Indeed, the only adverse
factor at the moment is the
increasing bunker prices.
Hapag’s Jansen, for
example, warned that higher
bunker costs in Q1 were
expected to have an impact
on freight rates for the rest of
the year.
A similar sentiment was
expressed by Maersk. While
freight rates had increased by
4.4%, this, the report said, did
not fully compensate for the
80% increase in bunker price.
“Despite increasing freight
rates, Maersk Line experienced
a decrease of US$112 million,
primarily due to higher bunker
costs.”
But, despite this, Maersk is
quite confident that market
conditions are on the mend.
“Due to gradual improvements
in container rates Maersk
Line continues to expect an
improvement in excess of
US$1 billion in underlying
profit compared to 2016
(loss of US$384m). Global
demand for seaborne container
transportation is still expected
to increase 2-4%.”
And conditions on the SA
trades are definitely brighter,
according to Glenn Delve,
marketing director of MSC.
“For a couple of months
now,” he told FTW, “there has
been a shortage of equipment
and capacity, particularly on
the Asia trade.”
This he attributed mainly
to congestion at the main
Chinese ports, mostly a result
of the three new alliances and
their scheduled operations
all coming on stream at the
beginning of April.
Also, increasing demand for
raw materials in Asia has also
seen a “big uptick” in mineral
exports from SA, Delve added.
“We have seen import rates
firming up quite dramatically,”
he said, “and even export rates
have firmed up.”
And, on the global front,
Delve stressed that there
had also been a firming of
rates. “More cargo, along
with ongoing merger and
acquisition (M&A) activity.
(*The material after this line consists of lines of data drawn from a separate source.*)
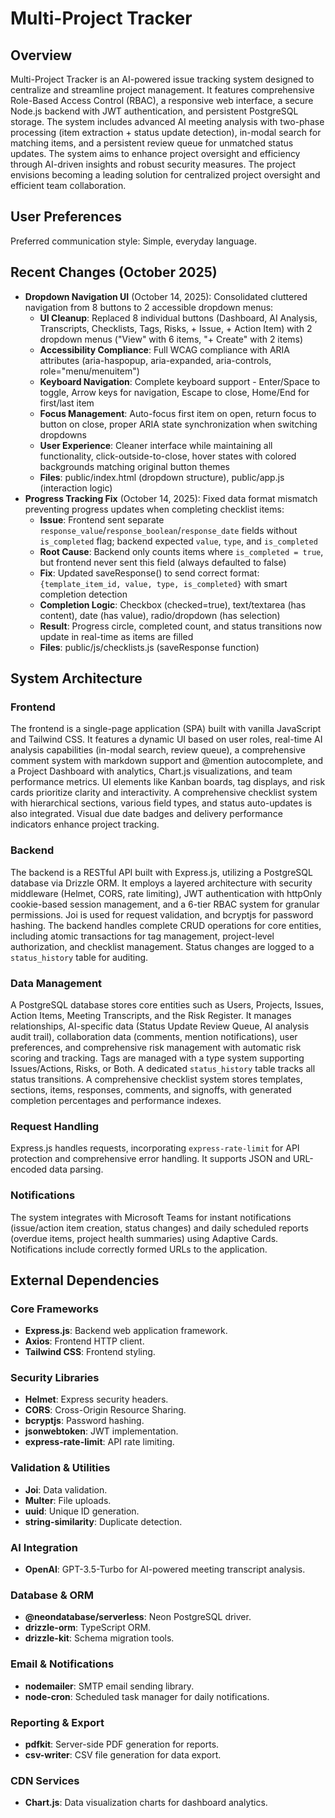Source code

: # Multi-Project Tracker

## Overview
Multi-Project Tracker is an AI-powered issue tracking system designed to centralize and streamline project management. It features comprehensive Role-Based Access Control (RBAC), a responsive web interface, a secure Node.js backend with JWT authentication, and persistent PostgreSQL storage. The system includes advanced AI meeting analysis with two-phase processing (item extraction + status update detection), in-modal search for matching items, and a persistent review queue for unmatched status updates. The system aims to enhance project oversight and efficiency through AI-driven insights and robust security measures. The project envisions becoming a leading solution for centralized project oversight and efficient team collaboration.

## User Preferences
Preferred communication style: Simple, everyday language.

## Recent Changes (October 2025)
- **Dropdown Navigation UI** (October 14, 2025): Consolidated cluttered navigation from 8 buttons to 2 accessible dropdown menus:
  - **UI Cleanup**: Replaced 8 individual buttons (Dashboard, AI Analysis, Transcripts, Checklists, Tags, Risks, + Issue, + Action Item) with 2 dropdown menus ("View" with 6 items, "+ Create" with 2 items)
  - **Accessibility Compliance**: Full WCAG compliance with ARIA attributes (aria-haspopup, aria-expanded, aria-controls, role="menu/menuitem")
  - **Keyboard Navigation**: Complete keyboard support - Enter/Space to toggle, Arrow keys for navigation, Escape to close, Home/End for first/last item
  - **Focus Management**: Auto-focus first item on open, return focus to button on close, proper ARIA state synchronization when switching dropdowns
  - **User Experience**: Cleaner interface while maintaining all functionality, click-outside-to-close, hover states with colored backgrounds matching original button themes
  - **Files**: public/index.html (dropdown structure), public/app.js (interaction logic)
- **Progress Tracking Fix** (October 14, 2025): Fixed data format mismatch preventing progress updates when completing checklist items:
  - **Issue**: Frontend sent separate `response_value`/`response_boolean`/`response_date` fields without `is_completed` flag; backend expected `value`, `type`, and `is_completed`
  - **Root Cause**: Backend only counts items where `is_completed = true`, but frontend never sent this field (always defaulted to false)
  - **Fix**: Updated saveResponse() to send correct format: `{template_item_id, value, type, is_completed}` with smart completion detection
  - **Completion Logic**: Checkbox (checked=true), text/textarea (has content), date (has value), radio/dropdown (has selection)
  - **Result**: Progress circle, completed count, and status transitions now update in real-time as items are filled
  - **Files**: public/js/checklists.js (saveResponse function)

## System Architecture

### Frontend
The frontend is a single-page application (SPA) built with vanilla JavaScript and Tailwind CSS. It features a dynamic UI based on user roles, real-time AI analysis capabilities (in-modal search, review queue), a comprehensive comment system with markdown support and @mention autocomplete, and a Project Dashboard with analytics, Chart.js visualizations, and team performance metrics. UI elements like Kanban boards, tag displays, and risk cards prioritize clarity and interactivity. A comprehensive checklist system with hierarchical sections, various field types, and status auto-updates is also integrated. Visual due date badges and delivery performance indicators enhance project tracking.

### Backend
The backend is a RESTful API built with Express.js, utilizing a PostgreSQL database via Drizzle ORM. It employs a layered architecture with security middleware (Helmet, CORS, rate limiting), JWT authentication with httpOnly cookie-based session management, and a 6-tier RBAC system for granular permissions. Joi is used for request validation, and bcryptjs for password hashing. The backend handles complete CRUD operations for core entities, including atomic transactions for tag management, project-level authorization, and checklist management. Status changes are logged to a `status_history` table for auditing.

### Data Management
A PostgreSQL database stores core entities such as Users, Projects, Issues, Action Items, Meeting Transcripts, and the Risk Register. It manages relationships, AI-specific data (Status Update Review Queue, AI analysis audit trail), collaboration data (comments, mention notifications), user preferences, and comprehensive risk management with automatic risk scoring and tracking. Tags are managed with a type system supporting Issues/Actions, Risks, or Both. A dedicated `status_history` table tracks all status transitions. A comprehensive checklist system stores templates, sections, items, responses, comments, and signoffs, with generated completion percentages and performance indexes.

### Request Handling
Express.js handles requests, incorporating `express-rate-limit` for API protection and comprehensive error handling. It supports JSON and URL-encoded data parsing.

### Notifications
The system integrates with Microsoft Teams for instant notifications (issue/action item creation, status changes) and daily scheduled reports (overdue items, project health summaries) using Adaptive Cards. Notifications include correctly formed URLs to the application.

## External Dependencies

### Core Frameworks
- **Express.js**: Backend web application framework.
- **Axios**: Frontend HTTP client.
- **Tailwind CSS**: Frontend styling.

### Security Libraries
- **Helmet**: Express security headers.
- **CORS**: Cross-Origin Resource Sharing.
- **bcryptjs**: Password hashing.
- **jsonwebtoken**: JWT implementation.
- **express-rate-limit**: API rate limiting.

### Validation & Utilities
- **Joi**: Data validation.
- **Multer**: File uploads.
- **uuid**: Unique ID generation.
- **string-similarity**: Duplicate detection.

### AI Integration
- **OpenAI**: GPT-3.5-Turbo for AI-powered meeting transcript analysis.

### Database & ORM
- **@neondatabase/serverless**: Neon PostgreSQL driver.
- **drizzle-orm**: TypeScript ORM.
- **drizzle-kit**: Schema migration tools.

### Email & Notifications
- **nodemailer**: SMTP email sending library.
- **node-cron**: Scheduled task manager for daily notifications.

### Reporting & Export
- **pdfkit**: Server-side PDF generation for reports.
- **csv-writer**: CSV file generation for data export.

### CDN Services
- **Chart.js**: Data visualization charts for dashboard analytics.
So
there is not as much capacity
as there was out there.”
Another marketing
executive from a foreign line’s
agency in SA agreed with
Delve.
“Space is tight at the
moment,” he said. “And all
the carriers are using this to
push the rates up, maybe not
to where they should be, but
the best they can currently
achieve.”
CAPTION
Maersk confident that market conditions are on the mend.
Shipping rates on the rise?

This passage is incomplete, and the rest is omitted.